*** Input records ***

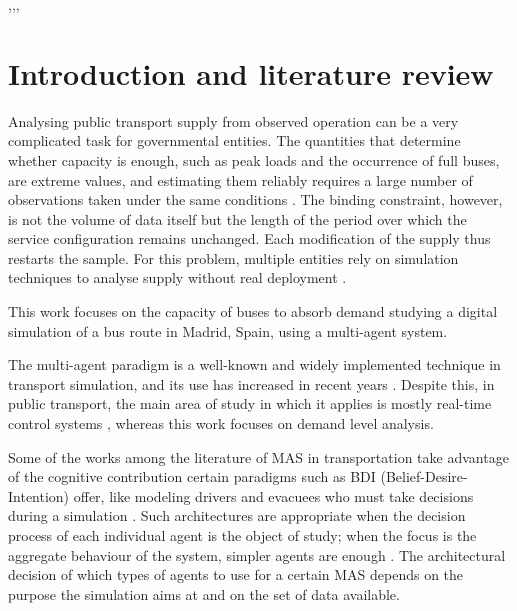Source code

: \documentclass[a4paper,fleqn]{cas-sc}
\begin{document}

\begin{highlights}
\item 
\item 
\item 
\end{highlights}


\begin{keywords}
 \sep \sep \sep
\end{keywords}

\maketitle
\section{Introduction and literature review}\label{sec:intro}

Analysing public transport supply from observed operation can be a very complicated task for
governmental entities.
The quantities that determine whether capacity is
enough, such as peak loads and the occurrence of full buses, are extreme
values, and estimating them reliably requires a large number of observations
taken under the same conditions \cite{furth2006using}. The binding constraint,
however, is not the volume of data itself but the length of the period over
which the service configuration remains unchanged. Each modification of the supply
thus restarts the sample.
For this problem, multiple entities rely on simulation techniques to analyse
supply without real deployment \cite{toledo2010mesoscopic}.

This work focuses on the capacity of buses to absorb demand studying a digital simulation
of a bus route in Madrid, Spain, using a multi-agent system.


The multi-agent paradigm is a well-known and widely implemented technique in
transport simulation, and its use has increased in recent years
\cite{huang2022overview,divassonj2025abm,bastarianto2023agent}.
Despite this, in public transport, the main area of study in which it applies is
mostly real-time control systems \cite{balbo2024extended}, whereas this work focuses
on demand level analysis.

Some of the works among the literature of MAS in transportation take advantage of the
cognitive contribution certain paradigms
such as BDI (Belief-Desire-Intention) offer, like
modeling drivers and evacuees who must take decisions during a
simulation \cite{padgham2014integrating,singh2016integrating}.
Such architectures are appropriate when the decision process of each individual
agent is the object of study; when the focus is the aggregate behaviour of the
system, simpler agents are enough \cite{adam2016bdi}.
The architectural decision of which types of agents to use for a certain MAS depends on the
purpose the simulation aims at and on the set of
data available.
\end{document}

*** End of Input records ***

Your assignment
With the line containing "system, simpler agents" as the start and the last line of the entries as the end, print that whole span exactly.

Result of this task
system, simpler agents are enough \cite{adam2016bdi}.
The architectural decision of which types of agents to use for a certain MAS depends on the
purpose the simulation aims at and on the set of
data available.
\end{document}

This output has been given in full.